**What to produce**
Copies of all lines that contain "during" are needed; take them from the data below.

**Information provided**
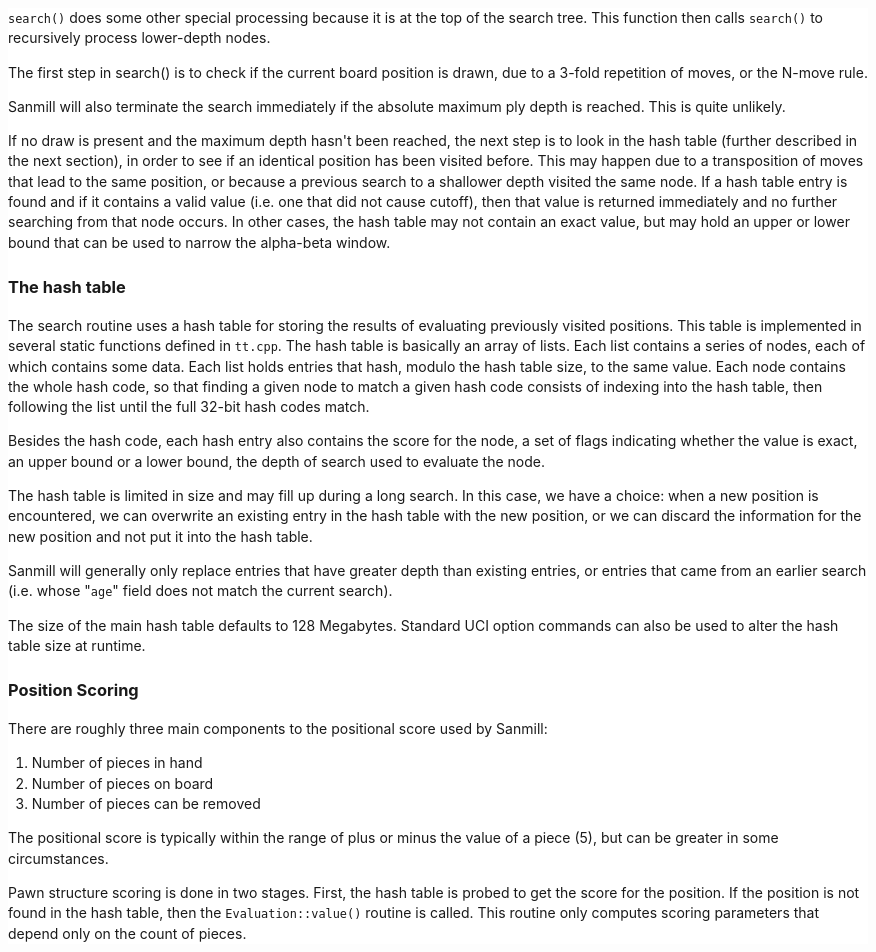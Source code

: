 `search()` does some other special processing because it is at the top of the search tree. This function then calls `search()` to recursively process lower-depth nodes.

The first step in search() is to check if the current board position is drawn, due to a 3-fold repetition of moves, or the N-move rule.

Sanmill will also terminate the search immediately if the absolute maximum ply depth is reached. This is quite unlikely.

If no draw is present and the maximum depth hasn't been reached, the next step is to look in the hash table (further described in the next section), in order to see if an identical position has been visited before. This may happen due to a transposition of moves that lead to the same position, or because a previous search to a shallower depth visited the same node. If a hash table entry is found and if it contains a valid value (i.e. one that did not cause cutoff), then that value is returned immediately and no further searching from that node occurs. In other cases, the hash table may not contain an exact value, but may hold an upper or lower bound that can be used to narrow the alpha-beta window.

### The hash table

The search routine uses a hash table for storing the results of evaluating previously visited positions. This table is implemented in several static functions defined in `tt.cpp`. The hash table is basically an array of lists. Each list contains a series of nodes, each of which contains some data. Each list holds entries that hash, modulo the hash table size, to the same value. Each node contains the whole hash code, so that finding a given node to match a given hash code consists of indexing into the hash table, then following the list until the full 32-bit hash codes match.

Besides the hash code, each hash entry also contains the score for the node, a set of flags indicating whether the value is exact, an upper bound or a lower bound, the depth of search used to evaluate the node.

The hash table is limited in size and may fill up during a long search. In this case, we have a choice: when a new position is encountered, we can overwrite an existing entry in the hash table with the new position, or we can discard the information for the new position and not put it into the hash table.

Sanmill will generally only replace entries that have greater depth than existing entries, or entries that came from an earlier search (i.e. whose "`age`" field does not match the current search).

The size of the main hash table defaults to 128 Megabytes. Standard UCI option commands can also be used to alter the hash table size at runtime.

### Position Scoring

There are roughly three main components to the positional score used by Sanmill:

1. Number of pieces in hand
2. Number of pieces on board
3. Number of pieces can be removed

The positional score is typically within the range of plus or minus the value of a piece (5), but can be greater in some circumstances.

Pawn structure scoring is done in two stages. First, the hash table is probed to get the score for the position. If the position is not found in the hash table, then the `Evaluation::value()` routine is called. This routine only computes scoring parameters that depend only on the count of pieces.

--

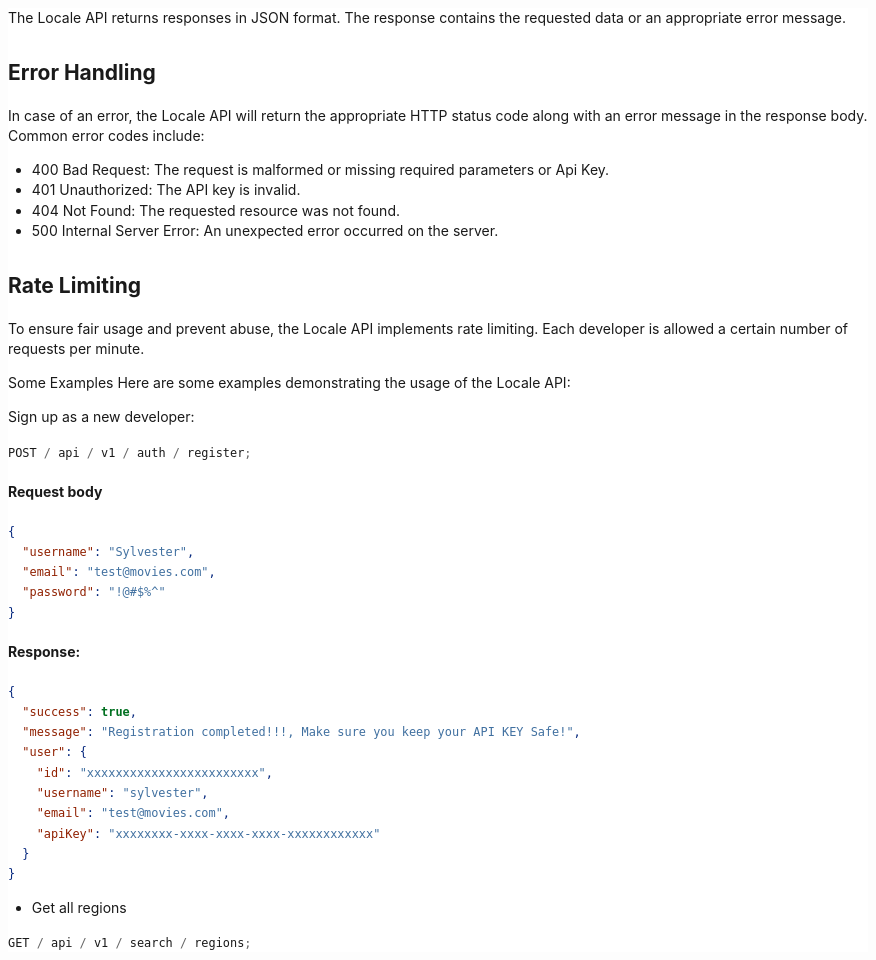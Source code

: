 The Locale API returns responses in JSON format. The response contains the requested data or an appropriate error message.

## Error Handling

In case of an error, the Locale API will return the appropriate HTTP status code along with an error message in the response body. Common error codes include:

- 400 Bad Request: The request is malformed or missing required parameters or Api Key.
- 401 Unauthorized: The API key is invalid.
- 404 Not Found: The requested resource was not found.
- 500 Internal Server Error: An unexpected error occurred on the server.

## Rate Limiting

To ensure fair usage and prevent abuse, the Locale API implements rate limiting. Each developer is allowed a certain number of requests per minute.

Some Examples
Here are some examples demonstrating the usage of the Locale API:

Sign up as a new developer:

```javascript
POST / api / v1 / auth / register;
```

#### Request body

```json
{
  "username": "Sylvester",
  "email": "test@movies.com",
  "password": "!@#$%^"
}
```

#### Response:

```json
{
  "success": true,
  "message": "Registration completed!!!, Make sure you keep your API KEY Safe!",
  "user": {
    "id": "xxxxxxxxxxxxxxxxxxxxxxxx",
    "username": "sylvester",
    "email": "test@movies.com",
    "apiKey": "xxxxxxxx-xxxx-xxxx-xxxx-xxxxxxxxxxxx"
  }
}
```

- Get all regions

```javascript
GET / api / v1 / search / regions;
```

* * *

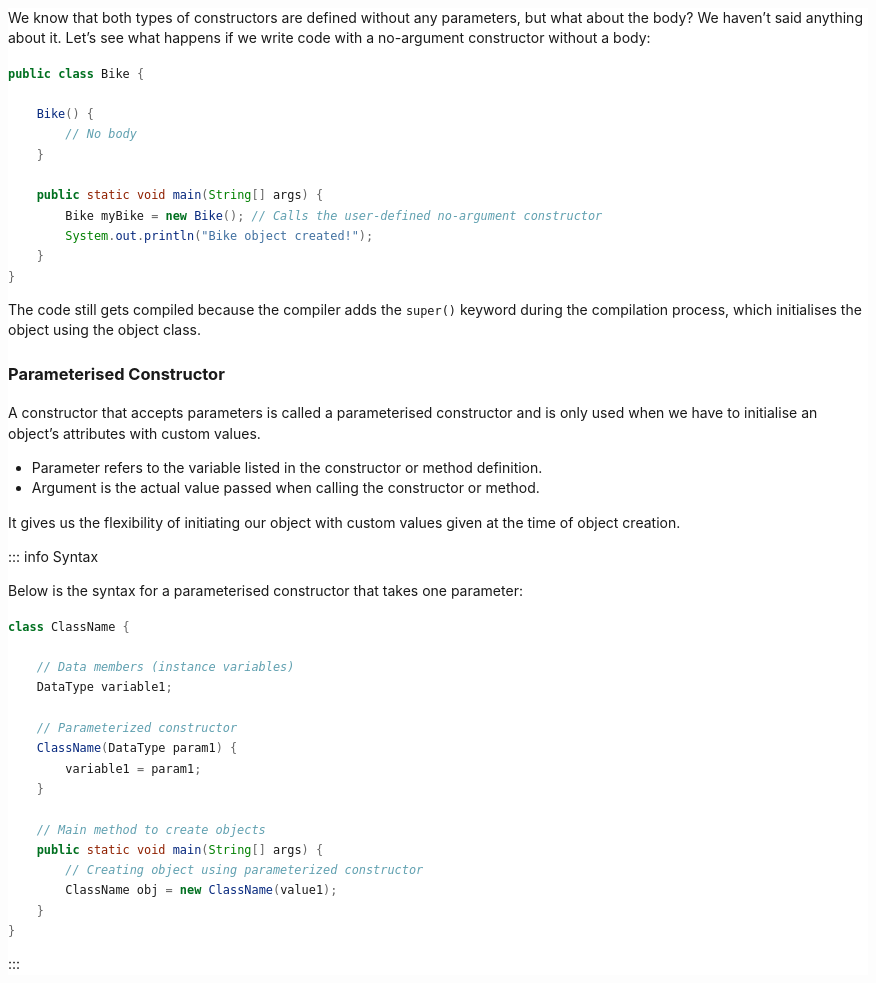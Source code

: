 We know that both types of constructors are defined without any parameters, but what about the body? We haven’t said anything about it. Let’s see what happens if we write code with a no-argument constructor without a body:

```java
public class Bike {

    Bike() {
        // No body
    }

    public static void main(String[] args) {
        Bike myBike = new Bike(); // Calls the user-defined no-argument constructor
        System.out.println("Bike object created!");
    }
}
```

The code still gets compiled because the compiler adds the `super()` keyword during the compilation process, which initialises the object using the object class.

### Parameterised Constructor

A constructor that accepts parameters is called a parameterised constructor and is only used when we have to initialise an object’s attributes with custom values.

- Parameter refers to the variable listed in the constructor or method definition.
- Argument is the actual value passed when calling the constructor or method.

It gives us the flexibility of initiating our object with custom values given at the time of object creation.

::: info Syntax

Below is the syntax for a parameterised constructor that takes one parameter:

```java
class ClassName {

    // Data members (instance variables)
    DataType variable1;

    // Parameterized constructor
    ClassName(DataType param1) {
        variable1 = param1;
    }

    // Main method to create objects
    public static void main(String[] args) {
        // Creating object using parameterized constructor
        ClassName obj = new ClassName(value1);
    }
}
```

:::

**Your solution**
The hash table is limited in size and may fill up during a long search. In this case, we have a choice: when a new position is encountered, we can overwrite an existing entry in the hash table with the new position, or we can discard the information for the new position and not put it into the hash table.
The code still gets compiled because the compiler adds the `super()` keyword during the compilation process, which initialises the object using the object class.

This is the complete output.